:: Instructions for the task ::
Can you pull out each line of the data below that includes the word "randomUUID"?
[Start of Attachment]
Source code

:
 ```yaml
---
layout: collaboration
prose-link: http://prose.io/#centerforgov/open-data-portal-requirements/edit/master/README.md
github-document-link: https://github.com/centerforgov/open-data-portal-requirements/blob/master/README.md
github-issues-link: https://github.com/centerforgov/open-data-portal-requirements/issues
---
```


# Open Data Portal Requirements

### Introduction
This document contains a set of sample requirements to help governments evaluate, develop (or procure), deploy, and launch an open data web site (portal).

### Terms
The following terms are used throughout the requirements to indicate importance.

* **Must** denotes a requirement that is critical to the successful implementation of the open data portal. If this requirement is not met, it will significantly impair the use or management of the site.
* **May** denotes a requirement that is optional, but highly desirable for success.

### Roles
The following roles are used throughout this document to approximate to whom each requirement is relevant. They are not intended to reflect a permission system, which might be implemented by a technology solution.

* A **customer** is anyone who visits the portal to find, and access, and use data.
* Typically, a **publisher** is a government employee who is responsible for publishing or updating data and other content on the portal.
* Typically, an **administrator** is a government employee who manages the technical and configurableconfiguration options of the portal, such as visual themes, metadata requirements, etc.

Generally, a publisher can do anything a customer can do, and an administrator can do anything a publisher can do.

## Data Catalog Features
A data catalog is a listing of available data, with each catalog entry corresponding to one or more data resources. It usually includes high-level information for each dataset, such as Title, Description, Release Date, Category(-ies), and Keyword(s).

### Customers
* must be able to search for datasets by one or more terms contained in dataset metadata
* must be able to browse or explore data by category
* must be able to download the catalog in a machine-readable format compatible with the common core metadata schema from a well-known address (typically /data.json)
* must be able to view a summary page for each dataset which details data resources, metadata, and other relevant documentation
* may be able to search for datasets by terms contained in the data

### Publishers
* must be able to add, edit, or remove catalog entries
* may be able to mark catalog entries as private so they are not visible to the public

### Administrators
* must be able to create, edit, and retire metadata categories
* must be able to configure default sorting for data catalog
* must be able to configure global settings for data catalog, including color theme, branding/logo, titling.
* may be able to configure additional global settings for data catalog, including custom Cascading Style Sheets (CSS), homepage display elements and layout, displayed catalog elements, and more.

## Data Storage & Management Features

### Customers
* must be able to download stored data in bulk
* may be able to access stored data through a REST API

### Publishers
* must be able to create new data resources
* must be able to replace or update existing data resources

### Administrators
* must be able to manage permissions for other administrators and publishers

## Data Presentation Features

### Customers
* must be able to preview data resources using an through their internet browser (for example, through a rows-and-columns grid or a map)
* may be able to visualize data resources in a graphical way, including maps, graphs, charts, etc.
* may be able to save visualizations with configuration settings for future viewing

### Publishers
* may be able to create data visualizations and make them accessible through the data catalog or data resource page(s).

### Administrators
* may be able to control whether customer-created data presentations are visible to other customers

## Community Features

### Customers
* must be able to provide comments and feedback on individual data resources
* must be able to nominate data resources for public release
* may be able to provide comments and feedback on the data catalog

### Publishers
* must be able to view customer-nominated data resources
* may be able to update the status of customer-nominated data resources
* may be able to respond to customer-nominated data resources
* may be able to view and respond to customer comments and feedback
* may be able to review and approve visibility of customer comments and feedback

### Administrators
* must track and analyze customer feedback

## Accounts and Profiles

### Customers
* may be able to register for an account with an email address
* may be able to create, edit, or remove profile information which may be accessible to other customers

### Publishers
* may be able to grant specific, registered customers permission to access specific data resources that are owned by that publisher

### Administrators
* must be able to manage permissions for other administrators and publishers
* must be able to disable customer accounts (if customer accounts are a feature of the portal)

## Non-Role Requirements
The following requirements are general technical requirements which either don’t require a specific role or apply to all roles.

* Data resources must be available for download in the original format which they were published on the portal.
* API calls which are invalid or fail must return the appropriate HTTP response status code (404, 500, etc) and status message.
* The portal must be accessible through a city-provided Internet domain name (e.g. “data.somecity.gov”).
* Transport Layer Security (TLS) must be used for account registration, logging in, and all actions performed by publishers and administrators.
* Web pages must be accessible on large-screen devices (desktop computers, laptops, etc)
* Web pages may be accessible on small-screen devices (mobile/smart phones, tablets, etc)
[End of Attachment]
[Start of Attachment]
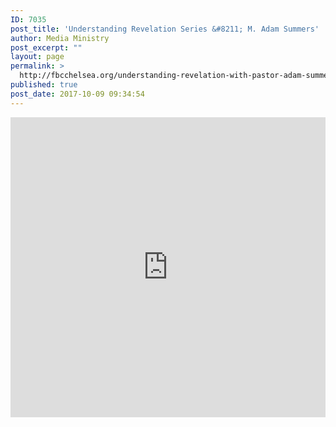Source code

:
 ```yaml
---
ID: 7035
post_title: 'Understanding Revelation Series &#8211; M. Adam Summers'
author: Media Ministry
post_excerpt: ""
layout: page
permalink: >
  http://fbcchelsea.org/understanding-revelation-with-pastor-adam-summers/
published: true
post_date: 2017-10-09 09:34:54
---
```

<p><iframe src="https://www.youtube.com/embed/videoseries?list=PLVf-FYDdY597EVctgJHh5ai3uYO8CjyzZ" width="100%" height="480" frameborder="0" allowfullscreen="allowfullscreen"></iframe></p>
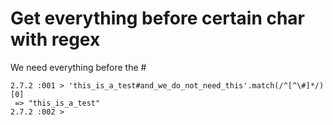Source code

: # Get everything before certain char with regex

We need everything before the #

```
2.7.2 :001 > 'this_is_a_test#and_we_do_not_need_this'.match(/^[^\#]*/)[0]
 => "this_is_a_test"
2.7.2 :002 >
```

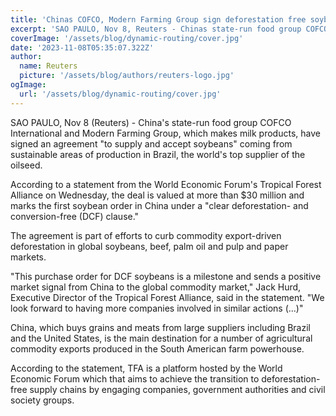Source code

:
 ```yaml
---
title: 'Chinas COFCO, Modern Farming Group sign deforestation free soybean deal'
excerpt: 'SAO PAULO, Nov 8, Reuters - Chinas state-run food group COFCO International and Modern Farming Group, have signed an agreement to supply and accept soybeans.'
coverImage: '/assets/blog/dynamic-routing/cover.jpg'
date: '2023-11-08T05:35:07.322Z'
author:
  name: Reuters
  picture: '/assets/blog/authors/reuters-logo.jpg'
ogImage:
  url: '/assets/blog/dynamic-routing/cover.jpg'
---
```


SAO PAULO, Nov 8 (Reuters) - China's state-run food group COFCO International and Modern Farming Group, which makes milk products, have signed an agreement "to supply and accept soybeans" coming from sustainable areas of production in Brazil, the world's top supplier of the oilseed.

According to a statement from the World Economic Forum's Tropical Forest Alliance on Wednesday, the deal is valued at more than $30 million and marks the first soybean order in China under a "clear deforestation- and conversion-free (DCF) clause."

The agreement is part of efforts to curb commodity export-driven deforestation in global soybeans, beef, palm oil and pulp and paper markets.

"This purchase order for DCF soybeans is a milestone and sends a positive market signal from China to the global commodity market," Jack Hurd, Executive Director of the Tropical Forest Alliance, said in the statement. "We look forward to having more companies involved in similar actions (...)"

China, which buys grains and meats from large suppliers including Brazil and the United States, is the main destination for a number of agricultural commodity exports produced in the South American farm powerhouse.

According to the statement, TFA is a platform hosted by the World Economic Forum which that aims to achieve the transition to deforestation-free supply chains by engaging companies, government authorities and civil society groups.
[End of Attachment]
[Start of Attachment]
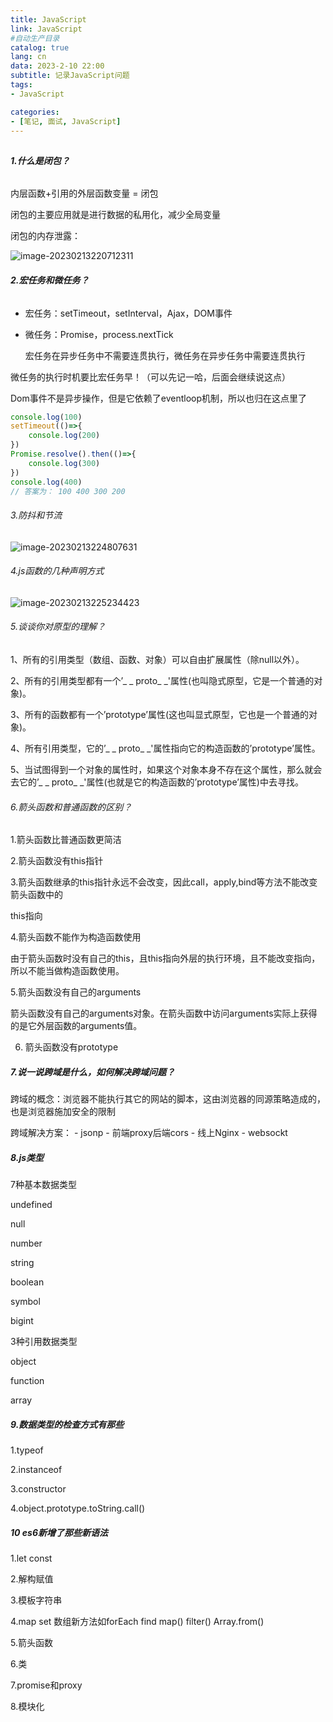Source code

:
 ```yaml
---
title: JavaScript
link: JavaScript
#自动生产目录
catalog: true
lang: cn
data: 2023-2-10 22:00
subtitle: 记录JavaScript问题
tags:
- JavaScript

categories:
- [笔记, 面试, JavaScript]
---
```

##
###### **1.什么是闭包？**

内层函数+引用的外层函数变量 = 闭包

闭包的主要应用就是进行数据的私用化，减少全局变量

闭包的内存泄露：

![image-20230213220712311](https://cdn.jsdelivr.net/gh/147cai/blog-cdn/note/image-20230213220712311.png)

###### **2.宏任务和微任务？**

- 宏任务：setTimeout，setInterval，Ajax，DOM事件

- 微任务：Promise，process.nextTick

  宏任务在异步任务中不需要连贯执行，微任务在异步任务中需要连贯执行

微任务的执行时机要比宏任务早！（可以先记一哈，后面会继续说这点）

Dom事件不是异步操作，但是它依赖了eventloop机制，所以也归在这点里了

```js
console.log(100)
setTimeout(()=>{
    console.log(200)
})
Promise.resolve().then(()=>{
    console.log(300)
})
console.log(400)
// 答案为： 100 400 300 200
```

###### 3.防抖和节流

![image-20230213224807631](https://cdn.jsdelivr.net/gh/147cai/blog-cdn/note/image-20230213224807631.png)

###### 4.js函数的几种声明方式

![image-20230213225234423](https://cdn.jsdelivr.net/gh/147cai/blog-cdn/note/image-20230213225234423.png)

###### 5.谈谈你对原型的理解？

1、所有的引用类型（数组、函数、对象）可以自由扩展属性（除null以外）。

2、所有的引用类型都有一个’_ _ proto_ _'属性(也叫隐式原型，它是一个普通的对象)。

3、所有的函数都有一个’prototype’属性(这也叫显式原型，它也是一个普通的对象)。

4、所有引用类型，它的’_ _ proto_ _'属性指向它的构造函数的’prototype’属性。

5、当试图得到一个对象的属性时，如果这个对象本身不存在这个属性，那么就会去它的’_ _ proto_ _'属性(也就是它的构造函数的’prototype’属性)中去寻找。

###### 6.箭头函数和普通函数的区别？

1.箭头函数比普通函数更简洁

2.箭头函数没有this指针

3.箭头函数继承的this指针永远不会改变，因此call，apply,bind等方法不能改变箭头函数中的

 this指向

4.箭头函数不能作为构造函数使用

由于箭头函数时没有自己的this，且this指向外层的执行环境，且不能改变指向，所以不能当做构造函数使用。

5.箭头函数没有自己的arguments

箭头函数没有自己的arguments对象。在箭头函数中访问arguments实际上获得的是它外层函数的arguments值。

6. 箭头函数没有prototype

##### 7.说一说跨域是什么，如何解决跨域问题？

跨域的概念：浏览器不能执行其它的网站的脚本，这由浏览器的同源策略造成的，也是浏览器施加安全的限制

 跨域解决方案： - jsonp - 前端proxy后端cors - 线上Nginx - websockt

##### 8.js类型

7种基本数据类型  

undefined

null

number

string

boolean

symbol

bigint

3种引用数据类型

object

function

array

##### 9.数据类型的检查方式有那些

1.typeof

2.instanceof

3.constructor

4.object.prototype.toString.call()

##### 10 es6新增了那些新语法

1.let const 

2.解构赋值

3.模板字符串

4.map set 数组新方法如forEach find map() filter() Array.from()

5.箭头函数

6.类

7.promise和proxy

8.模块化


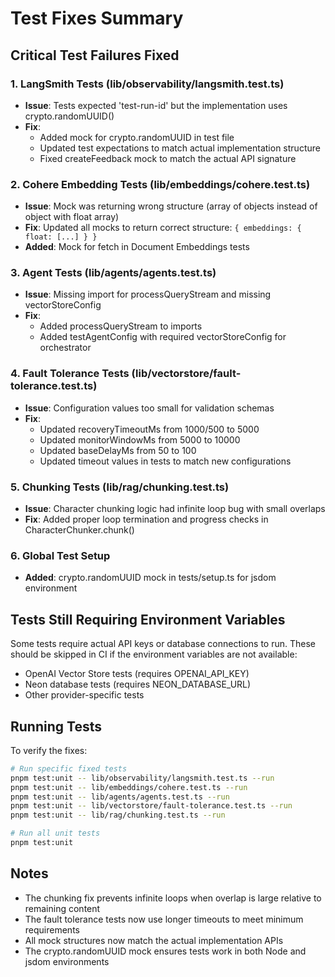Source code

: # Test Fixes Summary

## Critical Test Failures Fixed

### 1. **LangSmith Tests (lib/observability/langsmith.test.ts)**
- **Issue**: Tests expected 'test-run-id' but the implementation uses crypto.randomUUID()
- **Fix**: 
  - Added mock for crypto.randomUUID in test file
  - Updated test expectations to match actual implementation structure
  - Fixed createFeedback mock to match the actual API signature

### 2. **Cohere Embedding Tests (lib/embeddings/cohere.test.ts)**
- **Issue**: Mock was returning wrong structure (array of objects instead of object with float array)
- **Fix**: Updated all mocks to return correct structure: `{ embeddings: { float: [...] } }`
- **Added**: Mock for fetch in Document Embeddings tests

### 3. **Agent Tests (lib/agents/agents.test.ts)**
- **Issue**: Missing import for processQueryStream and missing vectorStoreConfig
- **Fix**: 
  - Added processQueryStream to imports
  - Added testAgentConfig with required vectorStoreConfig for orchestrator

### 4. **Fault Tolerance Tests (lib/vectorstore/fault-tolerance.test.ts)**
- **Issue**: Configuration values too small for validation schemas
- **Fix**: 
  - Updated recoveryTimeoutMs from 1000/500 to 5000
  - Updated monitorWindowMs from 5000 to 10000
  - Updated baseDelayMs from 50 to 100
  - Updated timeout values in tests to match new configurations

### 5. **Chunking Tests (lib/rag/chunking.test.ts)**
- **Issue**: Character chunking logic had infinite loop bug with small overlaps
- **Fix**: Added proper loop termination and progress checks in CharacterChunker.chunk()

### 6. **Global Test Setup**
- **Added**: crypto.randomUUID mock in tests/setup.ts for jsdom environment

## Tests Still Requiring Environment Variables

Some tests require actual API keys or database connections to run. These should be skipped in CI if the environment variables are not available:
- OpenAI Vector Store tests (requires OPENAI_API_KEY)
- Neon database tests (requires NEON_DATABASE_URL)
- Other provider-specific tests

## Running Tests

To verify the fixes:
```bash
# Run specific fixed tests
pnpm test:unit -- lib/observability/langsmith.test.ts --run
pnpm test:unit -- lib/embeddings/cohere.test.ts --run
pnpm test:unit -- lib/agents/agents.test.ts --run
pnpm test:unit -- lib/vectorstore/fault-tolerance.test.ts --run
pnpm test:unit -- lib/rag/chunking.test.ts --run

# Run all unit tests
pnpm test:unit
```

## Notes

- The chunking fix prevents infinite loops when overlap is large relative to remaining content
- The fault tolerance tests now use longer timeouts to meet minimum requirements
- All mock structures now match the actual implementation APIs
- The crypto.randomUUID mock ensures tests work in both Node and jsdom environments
[End of Attachment]
:: Expected answer ::
- **Issue**: Tests expected 'test-run-id' but the implementation uses crypto.randomUUID()
  - Added mock for crypto.randomUUID in test file
- **Added**: crypto.randomUUID mock in tests/setup.ts for jsdom environment
- The crypto.randomUUID mock ensures tests work in both Node and jsdom environments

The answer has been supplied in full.